Old drugs, new tricks: Repositioning pitavastatin for glioblastoma treatment

Nanostructured lipid carriers (NLCs) delivering pitavastatin demonstrated potential for glioblastoma (GB) treatment in a systematic benchtop study.

A developmental and in vitro study explored a new trick with an old drug involving the design of a pitavastatin-containing lipid nanoparticle (_PTNLCs) under the “get it right the first time” quality by design perspective, and compared the cytotoxic effect of the product with blank NLCs (_blankNLCs), temozolomide and unencapsulated pitavastatin on GB cell lines in vitro. [Colloids Surf B Biointerfaces 2025;245:114253]

GB is the most common and lethal primary form of malignant brain cancers. Surgical removal of the tumour tissue followed by radiotherapy and concomitant and adjuvant chemotherapy with temozolomide has been the standard clinical approach for many years. However, 2-year survival rate is only 26.5 percent (vs 10.4 percent with radiotherapy alone) with this standard approach, and the 5-year survival rate is only 6.9 percent.  [N Engl J Med 2005;352:987-996]

The intrinsic aggressiveness of GB (including the diffuse and infiltrative growth behaviour, tumour heterogeneity, development of resistance to both radiotherapy and alkylating therapies), and the blood-brain barrier (BBB) limiting drug penetration are two major factors that limit the efficacy of standard therapies. [Int J Pharm 2017;531:372-388]

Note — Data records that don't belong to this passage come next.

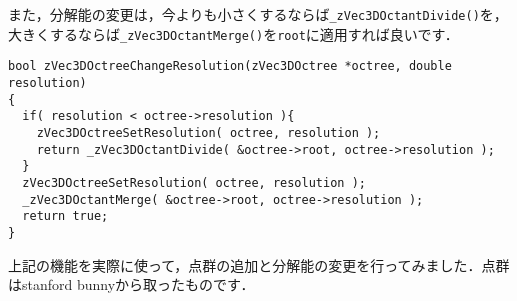 ﻿\documentclass[a4paper]{jsarticle}
\begin{document}
また，分解能の変更は，今よりも小さくするならば\verb|_zVec3DOctantDivide()|を，大きくするならば\verb|_zVec3DOctantMerge()|を\verb|root|に適用すれば良いです．
\begin{screen}
\begin{verbatim}
bool zVec3DOctreeChangeResolution(zVec3DOctree *octree, double resolution)
{
  if( resolution < octree->resolution ){
    zVec3DOctreeSetResolution( octree, resolution );
    return _zVec3DOctantDivide( &octree->root, octree->resolution );
  }
  zVec3DOctreeSetResolution( octree, resolution );
  _zVec3DOctantMerge( &octree->root, octree->resolution );
  return true;
}
\end{verbatim}
\end{screen}

上記の機能を実際に使って，点群の追加と分解能の変更を行ってみました．点群はstanford bunnyから取ったものです．
\end{document}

Repositioning of already approved drugs and the development of novel drug delivery systems are part of a worldwide effort to find new and better strategies to treat GB. Drug repositioning relies on identification of new therapeutic indications for approved or abandoned compounds. Pitavastatin, an LDL-cholesterol–lowering drug prescribed worldwide, has shown neuroprotective and anti-inflammatory pleiotropic effects in epilepsy and brain ischaemia.  It has also shown promising anticancer activity by increasing cell autophagy and impacting cell proliferation in vitro and in vivo within the framework of GB, but its low aqueous solubility and the reduced BBB permeability impair successful translation to clinical practice.  [Cancer 2018;428:173-183; Prog Lipid Res 2021;84:101127; Br J Cancer 2014;111:1562-1571; J Transl Med 2014;12:1-13]  

To improve drug delivery across the BBB, lipid nanoparticles were optimized as carriers for the lipophilic drug. The optimized _PTNLCs displayed reduced particle size and distribution while increasing pitavastatin’s apparent solubility in terms of drug loading and maintaining colloidal stability over time. Cytotoxicity studies in three GB cell lines further showed that low micromolar concentrations of _PTNLCs effectively reduced cell viability to a higher extent than _blankNLCs, temozolomide and unencapsulated pitavastatin.

“The development of NLCs was built upon a risk analysis, after establishing the target profile of the product, bearing in mind the product quality, anticancer efficacy and patient safety,” the authors wrote. “Excipient selection was done following several analyses, including drug in lipid solubilities, lipid compatibility (macroscopic and microscopic), molecular docking and principal component analysis. _PTNLCs were optimized using a central composite experimental design, with the influence of the solid:liquid lipid ratio, surfactant concentration and homogenization time on the colloidal properties of the carriers being statistically characterized.”

“The results obtained reflect a strong anti-GB activity in concentrations where the standard of care lacks activity, as well as a swift and prominent internalization by GB cells. Overall, this work positions these long-term stable parenteral systems in line with the hypothesis of providing more effective surrogate therapeutics in the field of GB,” they concluded.